*** Block opens ***

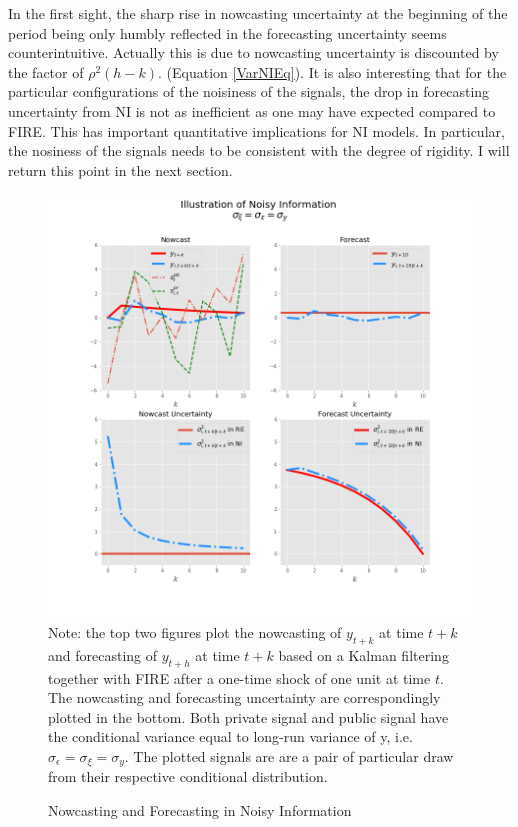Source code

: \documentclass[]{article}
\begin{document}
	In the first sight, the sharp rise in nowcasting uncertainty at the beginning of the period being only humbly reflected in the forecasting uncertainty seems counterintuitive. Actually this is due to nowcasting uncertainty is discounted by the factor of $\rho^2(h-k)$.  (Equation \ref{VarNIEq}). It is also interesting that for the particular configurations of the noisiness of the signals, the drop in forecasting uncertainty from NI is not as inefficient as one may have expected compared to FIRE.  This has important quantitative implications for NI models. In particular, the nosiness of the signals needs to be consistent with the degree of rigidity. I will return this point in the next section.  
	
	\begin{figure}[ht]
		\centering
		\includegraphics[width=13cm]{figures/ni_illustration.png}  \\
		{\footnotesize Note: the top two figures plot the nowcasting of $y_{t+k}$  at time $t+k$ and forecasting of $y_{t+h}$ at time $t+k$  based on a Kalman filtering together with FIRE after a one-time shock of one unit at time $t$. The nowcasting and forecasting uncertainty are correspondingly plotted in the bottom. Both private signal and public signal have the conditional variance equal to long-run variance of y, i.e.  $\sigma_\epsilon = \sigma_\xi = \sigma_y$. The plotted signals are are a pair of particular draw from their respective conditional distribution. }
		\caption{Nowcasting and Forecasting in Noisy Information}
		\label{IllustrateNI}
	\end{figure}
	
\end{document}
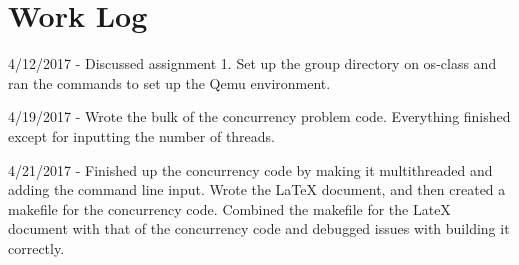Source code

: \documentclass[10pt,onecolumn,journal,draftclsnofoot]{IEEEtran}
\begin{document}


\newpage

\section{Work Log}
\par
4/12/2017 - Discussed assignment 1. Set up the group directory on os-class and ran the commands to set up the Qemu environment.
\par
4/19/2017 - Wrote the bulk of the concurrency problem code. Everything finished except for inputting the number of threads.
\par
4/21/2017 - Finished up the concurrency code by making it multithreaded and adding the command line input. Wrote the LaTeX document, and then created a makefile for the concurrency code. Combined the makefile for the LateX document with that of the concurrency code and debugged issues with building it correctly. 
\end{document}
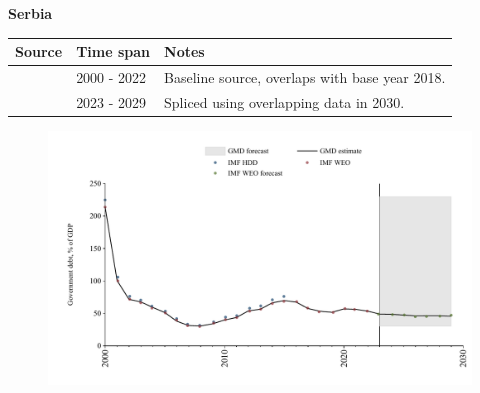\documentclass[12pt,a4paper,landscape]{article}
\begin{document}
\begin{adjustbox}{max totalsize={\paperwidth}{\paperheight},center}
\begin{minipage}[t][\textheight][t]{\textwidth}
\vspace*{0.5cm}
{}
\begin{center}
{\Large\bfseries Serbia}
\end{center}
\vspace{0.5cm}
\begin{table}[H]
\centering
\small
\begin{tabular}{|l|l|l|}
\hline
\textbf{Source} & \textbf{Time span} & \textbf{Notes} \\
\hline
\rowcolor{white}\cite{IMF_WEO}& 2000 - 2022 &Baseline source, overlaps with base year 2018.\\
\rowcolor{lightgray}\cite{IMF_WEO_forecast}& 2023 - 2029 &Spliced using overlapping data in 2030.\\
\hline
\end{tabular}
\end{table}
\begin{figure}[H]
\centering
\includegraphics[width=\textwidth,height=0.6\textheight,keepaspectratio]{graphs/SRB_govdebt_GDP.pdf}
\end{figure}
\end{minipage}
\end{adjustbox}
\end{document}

*** Block closes ***

__Exercise details__. All records above must be copied exactly, though the pictures they hold are to be left out.

__Solution__.
Source code

: \documentclass[]{article}
\begin{document}
	In the first sight, the sharp rise in nowcasting uncertainty at the beginning of the period being only humbly reflected in the forecasting uncertainty seems counterintuitive. Actually this is due to nowcasting uncertainty is discounted by the factor of $\rho^2(h-k)$.  (Equation \ref{VarNIEq}). It is also interesting that for the particular configurations of the noisiness of the signals, the drop in forecasting uncertainty from NI is not as inefficient as one may have expected compared to FIRE.  This has important quantitative implications for NI models. In particular, the nosiness of the signals needs to be consistent with the degree of rigidity. I will return this point in the next section.  
	
	\begin{figure}[ht]
		\centering
		\includegraphics[width=13cm]{figures/ni_illustration.png}  \\
		{\footnotesize Note: the top two figures plot the nowcasting of $y_{t+k}$  at time $t+k$ and forecasting of $y_{t+h}$ at time $t+k$  based on a Kalman filtering together with FIRE after a one-time shock of one unit at time $t$. The nowcasting and forecasting uncertainty are correspondingly plotted in the bottom. Both private signal and public signal have the conditional variance equal to long-run variance of y, i.e.  $\sigma_\epsilon = \sigma_\xi = \sigma_y$. The plotted signals are are a pair of particular draw from their respective conditional distribution. }
		\caption{Nowcasting and Forecasting in Noisy Information}
		\label{IllustrateNI}
	\end{figure}
	
\end{document}
Source code

: \documentclass[10pt,onecolumn,journal,draftclsnofoot]{IEEEtran}
\begin{document}


\newpage

\section{Work Log}
\par
4/12/2017 - Discussed assignment 1. Set up the group directory on os-class and ran the commands to set up the Qemu environment.
\par
4/19/2017 - Wrote the bulk of the concurrency problem code. Everything finished except for inputting the number of threads.
\par
4/21/2017 - Finished up the concurrency code by making it multithreaded and adding the command line input. Wrote the LaTeX document, and then created a makefile for the concurrency code. Combined the makefile for the LateX document with that of the concurrency code and debugged issues with building it correctly. 
\end{document}
\documentclass[12pt,a4paper,landscape]{article}
\begin{document}
\begin{adjustbox}{max totalsize={\paperwidth}{\paperheight},center}
\begin{minipage}[t][\textheight][t]{\textwidth}
\vspace*{0.5cm}
{}
\begin{center}
{\Large\bfseries Serbia}
\end{center}
\vspace{0.5cm}
\begin{table}[H]
\centering
\small
\begin{tabular}{|l|l|l|}
\hline
\textbf{Source} & \textbf{Time span} & \textbf{Notes} \\
\hline
\rowcolor{white}\cite{IMF_WEO}& 2000 - 2022 &Baseline source, overlaps with base year 2018.\\
\rowcolor{lightgray}\cite{IMF_WEO_forecast}& 2023 - 2029 &Spliced using overlapping data in 2030.\\
\hline
\end{tabular}
\end{table}
\begin{figure}[H]
\centering
\includegraphics[width=\textwidth,height=0.6\textheight,keepaspectratio]{graphs/SRB_govdebt_GDP.pdf}
\end{figure}
\end{minipage}
\end{adjustbox}
\end{document}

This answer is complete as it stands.